Wird das der neue Spielehype?: Erst Pokemon, jetzt Harry Potter

Das Handyspiel „Harry Potter: Wizards Unite“ will an die Erfolgsserie der Filme anknüpfen. Jetzt ist es auch in Deutschland gestartet.

Die magische Welt von Harry Potter hat längst die hohen Mauern der Zaubererschule Hogwarts hinter sich gelassen und in den letzten 20 Jahren nahezu alle Ecken der modernen Popkultur erobert: Seit der Veröffentlichung des ersten Romans erzählten dutzende Bücher, Filme und Videospiele die fantasievollen Geschichten der Zauberer Harry Potter, Hermine Granger und Ron Weasly, die neue Freundschaften schließen, böse Magier bekämpfen und phantasievolle Kreaturen kennenlernen.

Das Augmented-Reality-Game „Harry Potter: Wizards Unite“ soll dieses Jahr nun ein ganz neues Kapitel dieses popkulturellen Siegeszugs aufschlagen: Hier werden die Spieler selbst zu magiebegabten Hexern und Zauberern, die mit dem Blick auf ihr Smartphone durch die Straßen ziehen, Monster besiegen und wertvolle Gegenstände sammeln, die über die Handykamera in die reale Welt projiziert werden. Mittels Wischbewegungen auf dem Display können Zaubersprüche gewirkt und Gegenstände gesammelt werden, bekannte Figuren wie Harry, Hermine, Ron & Co. stehen dem Spieler dabei als Mentor zur Seite.

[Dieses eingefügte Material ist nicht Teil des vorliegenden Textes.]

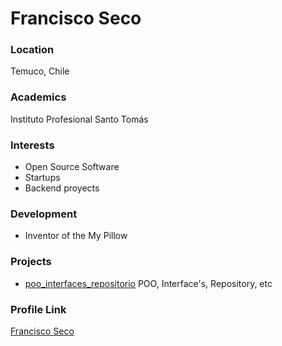 # Francisco Seco

### Location

Temuco, Chile

### Academics

Instituto Profesional Santo Tomás

### Interests

- Open Source Software
- Startups
- Backend proyects

### Development

- Inventor of the My Pillow

### Projects

- [poo_interfaces_repositorio](https://github.com/FcoSu/poo_interfaces_repositorio) POO, Interface's, Repository, etc 

### Profile Link

[Francisco Seco](https://github.com/FcoSu)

Die Technik kam bereits bei Pokemon zum Einsatz

Die Technik hinter dieser Spielidee ist bereits bewährt: 2016 veröffentlichte Niantic in Zusammenarbeit mit The Pokémon Company das AR-Spiel Pokémon GO, das schon kurz nach Veröffentlichung Millionen Spieler begeisterte und monatelang auf der ganzen Welt Menschen durch Städte, Dörfer und Wälder lotste. Trotzdem zweifeln Experten der Tech- und Spielebranche gegenüber dem Tagesspiegel, dass das Entwicklerteam Niantic mit „Harry Potter: Wizards Unite“ an diesen Erfolg nahtlos anknüpfen kann.

Die langjährige Spielejournalistin Petra Fröhlich, die das Branchenmagazin „Gameswirtschaft“ leitet, stellt seit der Ankündigung von „Harry Potter: Wizards Unite“ im vergangenen Jahr ein nur sehr überschaubares Interesse der Spielewelt fest. Es fehle der Hype um das Spiel – und das aus einem ganz bestimmten Grund: „Im Unterschied zu Pokémon Go damals wissen die meisten Nutzer bereits, wie das Produkt grundsätzlich funktioniert. Die Das-muss-ich-dringend-ausprobieren-Neugier wird also zwangsläufig geringer ausfallen.“

Entscheidend ist: Wie viele spielen mit?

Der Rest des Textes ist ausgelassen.